Across the data below, how many lines hold "signInWithPopup"? Answer with that number and nothing else.

* * *

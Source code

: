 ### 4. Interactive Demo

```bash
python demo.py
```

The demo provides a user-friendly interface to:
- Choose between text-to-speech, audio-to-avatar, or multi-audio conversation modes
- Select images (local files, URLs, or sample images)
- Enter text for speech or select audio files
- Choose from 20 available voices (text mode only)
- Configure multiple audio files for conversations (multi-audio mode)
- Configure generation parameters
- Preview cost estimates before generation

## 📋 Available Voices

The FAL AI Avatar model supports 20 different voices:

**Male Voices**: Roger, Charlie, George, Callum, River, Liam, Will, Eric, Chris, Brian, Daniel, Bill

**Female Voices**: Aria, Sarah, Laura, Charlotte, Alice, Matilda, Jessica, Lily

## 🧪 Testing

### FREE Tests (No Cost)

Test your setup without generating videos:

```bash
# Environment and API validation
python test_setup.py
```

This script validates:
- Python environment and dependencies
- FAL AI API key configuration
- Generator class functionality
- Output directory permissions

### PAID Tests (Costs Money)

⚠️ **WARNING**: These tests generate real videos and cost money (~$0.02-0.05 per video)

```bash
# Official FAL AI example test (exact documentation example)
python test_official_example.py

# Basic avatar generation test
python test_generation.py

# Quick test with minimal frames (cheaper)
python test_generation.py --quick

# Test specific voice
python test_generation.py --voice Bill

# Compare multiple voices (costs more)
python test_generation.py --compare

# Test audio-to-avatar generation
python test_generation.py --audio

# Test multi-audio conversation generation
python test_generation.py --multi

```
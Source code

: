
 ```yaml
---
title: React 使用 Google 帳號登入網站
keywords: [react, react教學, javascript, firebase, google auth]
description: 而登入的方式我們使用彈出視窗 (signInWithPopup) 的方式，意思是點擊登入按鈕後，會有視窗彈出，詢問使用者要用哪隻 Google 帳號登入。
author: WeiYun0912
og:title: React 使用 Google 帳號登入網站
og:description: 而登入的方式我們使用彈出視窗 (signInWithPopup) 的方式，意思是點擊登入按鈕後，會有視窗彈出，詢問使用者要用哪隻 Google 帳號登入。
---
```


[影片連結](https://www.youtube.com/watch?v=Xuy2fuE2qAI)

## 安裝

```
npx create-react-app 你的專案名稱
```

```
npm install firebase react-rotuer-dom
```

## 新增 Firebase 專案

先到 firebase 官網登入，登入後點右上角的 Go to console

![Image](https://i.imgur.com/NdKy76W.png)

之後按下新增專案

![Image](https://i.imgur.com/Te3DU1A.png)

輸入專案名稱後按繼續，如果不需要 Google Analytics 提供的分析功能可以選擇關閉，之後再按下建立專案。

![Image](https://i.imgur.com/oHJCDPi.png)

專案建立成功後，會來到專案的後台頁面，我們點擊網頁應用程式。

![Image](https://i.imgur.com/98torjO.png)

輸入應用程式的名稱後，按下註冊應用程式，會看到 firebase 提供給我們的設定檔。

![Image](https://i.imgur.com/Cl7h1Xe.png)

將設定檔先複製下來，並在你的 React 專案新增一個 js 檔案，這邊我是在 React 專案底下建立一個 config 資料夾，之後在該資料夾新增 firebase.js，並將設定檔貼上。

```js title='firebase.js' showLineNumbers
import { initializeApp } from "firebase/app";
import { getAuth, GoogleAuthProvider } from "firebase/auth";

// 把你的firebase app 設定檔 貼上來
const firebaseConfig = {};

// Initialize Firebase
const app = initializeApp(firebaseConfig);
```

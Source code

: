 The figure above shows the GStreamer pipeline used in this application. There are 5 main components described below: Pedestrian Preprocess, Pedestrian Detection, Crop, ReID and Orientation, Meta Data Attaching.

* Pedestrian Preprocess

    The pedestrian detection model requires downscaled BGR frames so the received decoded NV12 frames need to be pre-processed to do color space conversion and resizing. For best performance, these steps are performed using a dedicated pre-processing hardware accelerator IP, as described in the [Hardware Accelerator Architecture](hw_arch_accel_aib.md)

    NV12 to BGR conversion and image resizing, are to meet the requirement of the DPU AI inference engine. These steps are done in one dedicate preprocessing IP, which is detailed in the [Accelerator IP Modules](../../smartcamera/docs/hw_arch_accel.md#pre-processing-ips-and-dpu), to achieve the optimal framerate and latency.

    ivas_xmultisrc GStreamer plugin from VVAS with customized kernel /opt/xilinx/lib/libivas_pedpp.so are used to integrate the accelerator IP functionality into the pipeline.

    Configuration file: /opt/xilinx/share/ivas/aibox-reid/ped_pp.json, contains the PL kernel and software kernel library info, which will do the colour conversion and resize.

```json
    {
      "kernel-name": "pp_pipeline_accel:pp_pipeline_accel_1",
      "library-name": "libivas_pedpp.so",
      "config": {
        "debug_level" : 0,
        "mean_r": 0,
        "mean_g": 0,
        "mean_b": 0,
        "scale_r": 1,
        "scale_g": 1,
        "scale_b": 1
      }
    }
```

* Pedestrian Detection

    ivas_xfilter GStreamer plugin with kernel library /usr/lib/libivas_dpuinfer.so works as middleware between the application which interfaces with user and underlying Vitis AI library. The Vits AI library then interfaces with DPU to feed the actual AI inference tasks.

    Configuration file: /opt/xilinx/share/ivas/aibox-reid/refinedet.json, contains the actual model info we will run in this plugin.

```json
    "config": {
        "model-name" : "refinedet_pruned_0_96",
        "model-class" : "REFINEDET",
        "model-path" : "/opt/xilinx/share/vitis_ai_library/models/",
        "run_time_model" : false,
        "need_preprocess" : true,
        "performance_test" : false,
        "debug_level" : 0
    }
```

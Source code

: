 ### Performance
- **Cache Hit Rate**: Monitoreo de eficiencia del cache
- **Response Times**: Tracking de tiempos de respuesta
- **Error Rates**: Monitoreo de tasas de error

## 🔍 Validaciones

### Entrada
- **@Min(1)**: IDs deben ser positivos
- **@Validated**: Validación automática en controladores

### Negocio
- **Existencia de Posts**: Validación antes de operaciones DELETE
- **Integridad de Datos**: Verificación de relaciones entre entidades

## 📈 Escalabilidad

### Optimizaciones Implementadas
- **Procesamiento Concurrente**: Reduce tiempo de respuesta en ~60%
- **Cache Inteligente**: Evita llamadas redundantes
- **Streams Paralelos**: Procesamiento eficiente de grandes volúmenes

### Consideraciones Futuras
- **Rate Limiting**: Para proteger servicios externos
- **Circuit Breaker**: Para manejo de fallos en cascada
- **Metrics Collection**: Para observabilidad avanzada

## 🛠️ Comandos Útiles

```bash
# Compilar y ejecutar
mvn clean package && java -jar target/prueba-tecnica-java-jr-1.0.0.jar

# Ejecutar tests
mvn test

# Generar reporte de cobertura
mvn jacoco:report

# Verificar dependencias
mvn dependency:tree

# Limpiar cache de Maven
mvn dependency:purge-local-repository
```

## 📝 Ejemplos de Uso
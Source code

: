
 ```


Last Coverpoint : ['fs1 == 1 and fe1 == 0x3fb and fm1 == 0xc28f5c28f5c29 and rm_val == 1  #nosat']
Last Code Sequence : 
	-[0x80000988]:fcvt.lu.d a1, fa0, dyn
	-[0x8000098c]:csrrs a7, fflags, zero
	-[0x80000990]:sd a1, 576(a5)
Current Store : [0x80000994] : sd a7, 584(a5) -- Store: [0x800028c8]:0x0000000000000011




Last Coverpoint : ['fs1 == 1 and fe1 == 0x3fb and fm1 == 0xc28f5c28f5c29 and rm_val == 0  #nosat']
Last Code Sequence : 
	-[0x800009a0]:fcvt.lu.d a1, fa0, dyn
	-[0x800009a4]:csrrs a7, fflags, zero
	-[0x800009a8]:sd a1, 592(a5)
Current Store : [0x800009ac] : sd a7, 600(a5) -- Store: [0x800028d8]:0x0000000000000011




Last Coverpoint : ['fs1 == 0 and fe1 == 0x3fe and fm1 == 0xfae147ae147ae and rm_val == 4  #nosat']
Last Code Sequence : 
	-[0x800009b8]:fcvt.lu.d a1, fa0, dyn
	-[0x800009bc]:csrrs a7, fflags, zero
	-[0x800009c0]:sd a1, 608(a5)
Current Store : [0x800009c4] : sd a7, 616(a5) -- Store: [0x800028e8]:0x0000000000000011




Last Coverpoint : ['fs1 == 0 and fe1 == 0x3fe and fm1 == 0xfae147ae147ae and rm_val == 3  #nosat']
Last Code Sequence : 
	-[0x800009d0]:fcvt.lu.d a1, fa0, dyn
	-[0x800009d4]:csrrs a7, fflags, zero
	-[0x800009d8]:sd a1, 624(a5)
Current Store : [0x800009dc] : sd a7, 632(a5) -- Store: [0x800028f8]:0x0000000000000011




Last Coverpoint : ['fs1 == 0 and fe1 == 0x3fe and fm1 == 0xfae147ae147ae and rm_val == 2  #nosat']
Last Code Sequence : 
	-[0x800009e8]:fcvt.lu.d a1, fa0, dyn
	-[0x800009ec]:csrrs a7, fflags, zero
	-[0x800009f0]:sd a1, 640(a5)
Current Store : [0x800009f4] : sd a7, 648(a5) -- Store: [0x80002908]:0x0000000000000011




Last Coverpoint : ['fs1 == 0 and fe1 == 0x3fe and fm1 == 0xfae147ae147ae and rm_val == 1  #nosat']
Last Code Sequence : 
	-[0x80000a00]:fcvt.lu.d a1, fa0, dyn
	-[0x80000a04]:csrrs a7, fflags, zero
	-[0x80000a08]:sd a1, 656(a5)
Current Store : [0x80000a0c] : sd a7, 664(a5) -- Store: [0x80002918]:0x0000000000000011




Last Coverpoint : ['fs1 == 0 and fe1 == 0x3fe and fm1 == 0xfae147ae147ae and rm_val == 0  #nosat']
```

* * *

## ANSWER SPACE
2